Labor is willing to negotiate with the Coalition on key legislation to ensure Victoria's shaky Parliament survives until the next election if Geoff Shaw is booted from office.
In a move certain to trigger more chaos and distractions for the Napthine government, the opposition will try on Tuesday to expel the balance-of-power independent from Parliament for misuse of his government vehicle.
Rolling coverage as the crisis in Victoria's Parliament unfolds at theage.com.au
The government has the power to block Labor's attempt to sanction the MP. But if Labor were to succeed within the next two sitting weeks, it would result in a byelection in Frankston, potentially denying the Coalition the numbers needed to govern.
Speaker Christine Fyffe said if Labor's motion to expel Mr Shaw were successful within the next two sitting weeks, she would issue the writ for a byelection in the south-eastern seat, held by a margin of just 2.1 per cent on the present boundaries.
''If the motion to expel Shaw gets up this week or the following sitting week there will be a byelection,'' Ms Fyffe told The Age.
An opposition win in Frankston would give Labor 44 votes in Parliament, leaving the Coalition with 43 votes, excluding the Speaker.
But Labor is keen to avoid inflicting an early election, partly because it would mean the next term of government would run for three rather than four years under a constitutional quirk introduced by former premier Steve Bracks.
Shadow treasurer Tim Pallas said he believed the next election would be held as planned on November 29 but warned the Coalition might need to negotiate with Labor rather than Mr Shaw to pass legislation.
''It may well require that the government has to amend its view about what legislation it is capable of getting through the Parliament,'' Mr Pallas said. ''Clearly it is open to the government to continue to govern in circumstances where the numbers on floor are tied.''
Former Liberal Speaker Ken Smith said on Friday he would back Labor's push to expel Mr Shaw, saying he did not want him suspended with pay.
''I want him out of the place, he is a disgrace. I'm voting with the Labor people,'' he said.
But even with Mr Smith's support it is unclear whether Labor's move to expel Mr Shaw would succeed - if the government denied Labor leave in Parliament to table its motion.
On Monday, Mr Smith was giving little away, telling The Age he would be looking at all the options on the table before making a decision.
The government appears to be leaning towards a suspension for Mr Shaw, which would avoid a by-election, but it has not yet publicly declared its intentions.
It is understood the Napthine government has received legal advice, which suggests Mr Shaw could challenge any expulsion in court, by arguing the misuse of his taxpayer-funded car was not a ''serious breach of parliamentary privilege''.
It has also been pointed out that similar behaviour has gone unpunished.

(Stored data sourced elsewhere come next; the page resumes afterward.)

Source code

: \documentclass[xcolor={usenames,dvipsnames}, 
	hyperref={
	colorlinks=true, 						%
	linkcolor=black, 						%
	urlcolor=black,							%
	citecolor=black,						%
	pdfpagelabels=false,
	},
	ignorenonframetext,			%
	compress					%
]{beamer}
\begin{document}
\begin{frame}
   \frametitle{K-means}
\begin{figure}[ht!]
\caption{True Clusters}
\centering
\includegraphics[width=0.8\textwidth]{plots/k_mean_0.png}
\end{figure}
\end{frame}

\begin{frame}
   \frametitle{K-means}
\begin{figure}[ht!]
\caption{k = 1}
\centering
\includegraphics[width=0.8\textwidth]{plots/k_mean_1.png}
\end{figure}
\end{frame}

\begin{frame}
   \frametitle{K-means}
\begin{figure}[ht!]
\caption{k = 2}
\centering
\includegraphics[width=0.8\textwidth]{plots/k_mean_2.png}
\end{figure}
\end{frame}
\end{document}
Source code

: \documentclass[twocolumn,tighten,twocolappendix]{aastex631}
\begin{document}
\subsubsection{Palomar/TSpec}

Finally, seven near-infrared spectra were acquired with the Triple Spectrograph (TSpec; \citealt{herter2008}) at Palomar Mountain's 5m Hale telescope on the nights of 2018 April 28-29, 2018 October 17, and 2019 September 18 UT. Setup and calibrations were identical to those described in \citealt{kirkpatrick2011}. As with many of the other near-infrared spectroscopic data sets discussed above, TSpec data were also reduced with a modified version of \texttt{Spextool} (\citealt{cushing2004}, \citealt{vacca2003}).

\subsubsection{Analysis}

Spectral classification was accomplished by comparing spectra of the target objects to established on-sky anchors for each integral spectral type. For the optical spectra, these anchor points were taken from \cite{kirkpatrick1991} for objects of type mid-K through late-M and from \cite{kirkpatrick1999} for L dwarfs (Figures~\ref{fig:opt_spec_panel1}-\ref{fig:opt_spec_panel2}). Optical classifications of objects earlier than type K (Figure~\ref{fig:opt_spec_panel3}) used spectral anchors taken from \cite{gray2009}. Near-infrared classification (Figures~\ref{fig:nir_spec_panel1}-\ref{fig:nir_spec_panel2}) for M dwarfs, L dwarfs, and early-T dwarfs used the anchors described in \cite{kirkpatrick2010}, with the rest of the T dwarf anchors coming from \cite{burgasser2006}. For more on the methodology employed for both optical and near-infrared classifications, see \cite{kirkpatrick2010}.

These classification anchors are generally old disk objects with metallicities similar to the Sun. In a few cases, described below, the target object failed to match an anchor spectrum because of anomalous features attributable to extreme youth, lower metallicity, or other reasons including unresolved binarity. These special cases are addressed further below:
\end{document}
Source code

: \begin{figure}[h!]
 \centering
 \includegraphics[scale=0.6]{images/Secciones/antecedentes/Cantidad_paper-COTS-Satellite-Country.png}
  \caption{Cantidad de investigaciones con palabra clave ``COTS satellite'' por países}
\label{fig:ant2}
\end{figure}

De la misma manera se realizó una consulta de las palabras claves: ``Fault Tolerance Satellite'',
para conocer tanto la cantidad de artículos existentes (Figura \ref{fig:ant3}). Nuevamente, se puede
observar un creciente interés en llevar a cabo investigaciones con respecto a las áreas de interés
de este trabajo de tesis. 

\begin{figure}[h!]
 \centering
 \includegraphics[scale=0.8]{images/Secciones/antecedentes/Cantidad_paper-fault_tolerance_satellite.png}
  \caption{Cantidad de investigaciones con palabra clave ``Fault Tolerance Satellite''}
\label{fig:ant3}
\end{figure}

In 2004 the former Labor MP for Frankston, Alistair Harkness, used his taxpayer-funded fuel card and car to drive a worker campaigning for former Queensland premier Peter Beattie around Brisbane. At the time, the former Liberal opposition said this was not a breach of the then parliamentary rules.
And in 2007 former prime minister Julia Gillard repaid the Department of Finance more than $400 after her partner Tim Mathieson misused a taxpayer-funded car to sell haircare products in Victoria.
Government MPs are increasingly nervous about the government's parliamentary problems, with some senior insiders expressing anger at Mr Smith for jeopardising the Coalition's grip on power.